It took longer than she wanted to find time to return to the Divide. Ulysses was dozing further back from the ledge, stirring awake as she kicked up rocks on the trail. “Hey, man. Sorry on the long wait, things kind of blew up with the caravans.”

He rubbed at his eyes, grimacing. “Knew their terms would change.”

“Aw, not the ‘told-you-so’ game, not after the week I’ve had,” she said, dropping her pack beside him. “Can I at least get somethin’ cooking?”

He gestured to the fire pit, and she frowned. “Let it go out? Hell, I didn’t bring anything that’ll burn…” He gave it a disinterested look, and she made a face. “Come on. Stretch your legs, help me dig out some firewood down there.”

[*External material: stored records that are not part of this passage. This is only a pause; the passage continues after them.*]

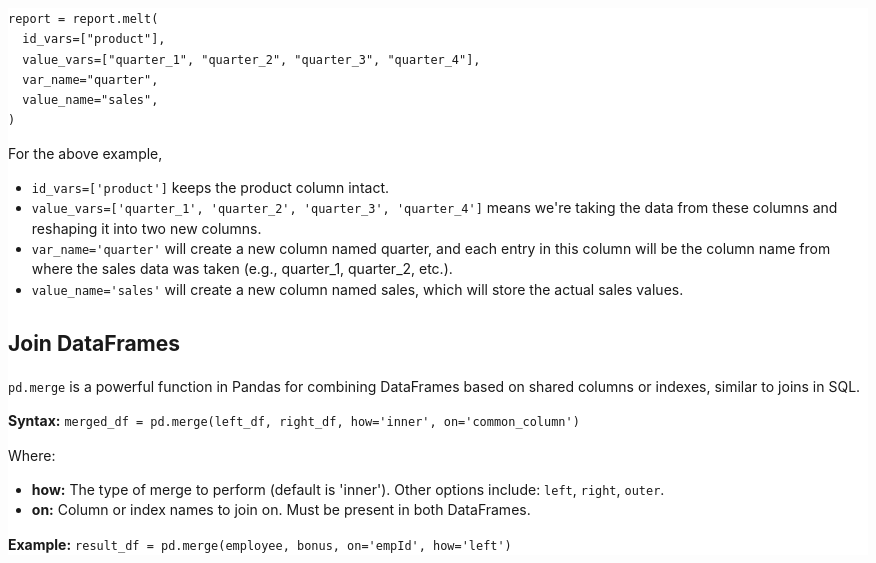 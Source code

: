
 ```
report = report.melt(
  id_vars=["product"],
  value_vars=["quarter_1", "quarter_2", "quarter_3", "quarter_4"],
  var_name="quarter",
  value_name="sales",
)
```

For the above example,

- `id_vars=['product']` keeps the product column intact.
- `value_vars=['quarter_1', 'quarter_2', 'quarter_3', 'quarter_4']` means we're taking the data from these columns and reshaping it into two new columns.
- `var_name='quarter'` will create a new column named quarter, and each entry in this column will be the column name from where the sales data was taken (e.g., quarter_1, quarter_2, etc.).
- `value_name='sales'` will create a new column named sales, which will store the actual sales values.

## Join DataFrames

`pd.merge` is a powerful function in Pandas for combining DataFrames based on shared columns or indexes, similar to joins in SQL.

**Syntax:** `merged_df = pd.merge(left_df, right_df, how='inner', on='common_column')`

Where:

- **how:** The type of merge to perform (default is 'inner'). Other options include: `left`, `right`, `outer`.
- **on:** Column or index names to join on. Must be present in both DataFrames.

**Example:** `result_df = pd.merge(employee, bonus, on='empId', how='left')`

##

He looked away, considering. As she was about to step away, he sighed, rolling to his feet. Adal bit back her relief, letting him catch up. He walked beside her on the path to the silo, using his staff light a walking stick, and she measured him up from the corner of her eye. His face looked hollow, the scrub of a beard starting past the edges of his mask. “Honestly, you feeling alright? Eating ok?”

“Can fend for myself, courier.”

“I know you can, man,” she said, holding up her hands. She grabbed the wheel on the door to the complex. “Hard to hold up _both_ ends’v a conversation, though. Start asking stupid questions when I run outta news.”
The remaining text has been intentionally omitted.